WHAT IS EXPECTED => Among the entries below, copy every line that carries the word "geçmiş".

INPUT =>
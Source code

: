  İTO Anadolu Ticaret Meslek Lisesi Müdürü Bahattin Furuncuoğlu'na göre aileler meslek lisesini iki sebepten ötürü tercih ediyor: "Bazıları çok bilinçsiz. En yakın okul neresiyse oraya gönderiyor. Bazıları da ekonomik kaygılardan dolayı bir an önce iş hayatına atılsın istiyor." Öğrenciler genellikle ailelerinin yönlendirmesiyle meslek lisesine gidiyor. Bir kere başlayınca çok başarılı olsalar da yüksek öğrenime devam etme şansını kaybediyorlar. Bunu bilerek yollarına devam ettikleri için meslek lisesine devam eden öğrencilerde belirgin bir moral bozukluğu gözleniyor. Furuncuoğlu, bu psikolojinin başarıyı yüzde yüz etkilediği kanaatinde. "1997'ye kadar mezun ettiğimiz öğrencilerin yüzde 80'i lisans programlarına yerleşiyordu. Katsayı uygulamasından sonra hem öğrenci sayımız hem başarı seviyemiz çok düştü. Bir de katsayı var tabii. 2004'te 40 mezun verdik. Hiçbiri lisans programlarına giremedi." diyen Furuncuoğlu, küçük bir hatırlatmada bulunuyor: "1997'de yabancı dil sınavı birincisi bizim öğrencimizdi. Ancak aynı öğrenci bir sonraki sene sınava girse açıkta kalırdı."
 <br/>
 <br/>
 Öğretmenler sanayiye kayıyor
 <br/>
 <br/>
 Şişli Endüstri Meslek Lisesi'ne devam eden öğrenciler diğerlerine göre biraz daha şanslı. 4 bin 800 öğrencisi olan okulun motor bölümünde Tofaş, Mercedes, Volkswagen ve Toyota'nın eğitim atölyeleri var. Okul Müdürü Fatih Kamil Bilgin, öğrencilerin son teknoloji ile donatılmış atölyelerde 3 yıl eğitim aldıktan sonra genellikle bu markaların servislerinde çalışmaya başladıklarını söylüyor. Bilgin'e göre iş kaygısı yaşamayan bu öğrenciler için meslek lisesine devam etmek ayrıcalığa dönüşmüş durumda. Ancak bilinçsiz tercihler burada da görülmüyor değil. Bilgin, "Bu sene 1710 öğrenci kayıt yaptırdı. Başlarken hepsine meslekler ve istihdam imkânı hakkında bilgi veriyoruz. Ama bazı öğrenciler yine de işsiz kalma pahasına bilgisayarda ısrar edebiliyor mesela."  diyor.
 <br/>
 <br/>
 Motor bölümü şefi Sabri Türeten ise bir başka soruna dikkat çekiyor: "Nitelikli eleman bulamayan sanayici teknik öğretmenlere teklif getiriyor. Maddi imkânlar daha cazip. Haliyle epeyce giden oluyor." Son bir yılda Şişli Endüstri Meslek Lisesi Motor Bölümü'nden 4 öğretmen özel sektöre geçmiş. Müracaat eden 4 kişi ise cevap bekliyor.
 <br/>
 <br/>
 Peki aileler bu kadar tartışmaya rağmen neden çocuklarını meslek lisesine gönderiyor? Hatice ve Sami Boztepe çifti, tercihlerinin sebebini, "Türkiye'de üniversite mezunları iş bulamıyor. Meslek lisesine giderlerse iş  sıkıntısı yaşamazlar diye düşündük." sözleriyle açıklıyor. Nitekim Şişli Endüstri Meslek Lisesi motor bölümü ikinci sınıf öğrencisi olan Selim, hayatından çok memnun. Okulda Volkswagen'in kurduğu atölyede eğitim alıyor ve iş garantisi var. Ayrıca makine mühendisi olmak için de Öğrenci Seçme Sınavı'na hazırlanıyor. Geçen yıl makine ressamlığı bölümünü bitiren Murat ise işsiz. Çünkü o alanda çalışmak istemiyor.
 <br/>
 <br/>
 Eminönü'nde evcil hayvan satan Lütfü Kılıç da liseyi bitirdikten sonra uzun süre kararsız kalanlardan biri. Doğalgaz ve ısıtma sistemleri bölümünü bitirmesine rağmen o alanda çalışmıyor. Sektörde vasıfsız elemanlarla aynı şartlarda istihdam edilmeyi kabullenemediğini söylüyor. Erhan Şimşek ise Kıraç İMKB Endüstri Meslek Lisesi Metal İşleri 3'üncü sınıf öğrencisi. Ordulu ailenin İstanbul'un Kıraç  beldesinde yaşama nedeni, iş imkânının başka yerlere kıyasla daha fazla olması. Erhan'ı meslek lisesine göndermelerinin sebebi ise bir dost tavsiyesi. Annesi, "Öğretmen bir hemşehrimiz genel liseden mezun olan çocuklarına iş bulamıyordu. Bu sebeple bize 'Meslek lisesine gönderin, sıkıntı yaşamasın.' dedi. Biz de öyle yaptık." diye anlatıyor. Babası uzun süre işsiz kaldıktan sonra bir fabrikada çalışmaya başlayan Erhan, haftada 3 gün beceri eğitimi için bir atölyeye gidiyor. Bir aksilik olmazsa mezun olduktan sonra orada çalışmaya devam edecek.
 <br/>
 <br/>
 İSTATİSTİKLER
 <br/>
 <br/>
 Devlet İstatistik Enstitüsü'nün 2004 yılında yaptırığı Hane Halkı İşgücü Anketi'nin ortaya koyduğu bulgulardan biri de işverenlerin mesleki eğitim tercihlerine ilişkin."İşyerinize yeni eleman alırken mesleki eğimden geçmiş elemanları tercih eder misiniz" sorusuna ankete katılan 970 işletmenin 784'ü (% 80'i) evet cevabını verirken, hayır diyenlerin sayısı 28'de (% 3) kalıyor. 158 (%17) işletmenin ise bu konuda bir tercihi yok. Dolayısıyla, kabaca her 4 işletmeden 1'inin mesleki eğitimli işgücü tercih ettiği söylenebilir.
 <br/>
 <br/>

OUTPUT OF THE TASK =>
 Motor bölümü şefi Sabri Türeten ise bir başka soruna dikkat çekiyor: "Nitelikli eleman bulamayan sanayici teknik öğretmenlere teklif getiriyor. Maddi imkânlar daha cazip. Haliyle epeyce giden oluyor." Son bir yılda Şişli Endüstri Meslek Lisesi Motor Bölümü'nden 4 öğretmen özel sektöre geçmiş. Müracaat eden 4 kişi ise cevap bekliyor.
 Devlet İstatistik Enstitüsü'nün 2004 yılında yaptırığı Hane Halkı İşgücü Anketi'nin ortaya koyduğu bulgulardan biri de işverenlerin mesleki eğitim tercihlerine ilişkin."İşyerinize yeni eleman alırken mesleki eğimden geçmiş elemanları tercih eder misiniz" sorusuna ankete katılan 970 işletmenin 784'ü (% 80'i) evet cevabını verirken, hayır diyenlerin sayısı 28'de (% 3) kalıyor. 158 (%17) işletmenin ise bu konuda bir tercihi yok. Dolayısıyla, kabaca her 4 işletmeden 1'inin mesleki eğitimli işgücü tercih ettiği söylenebilir.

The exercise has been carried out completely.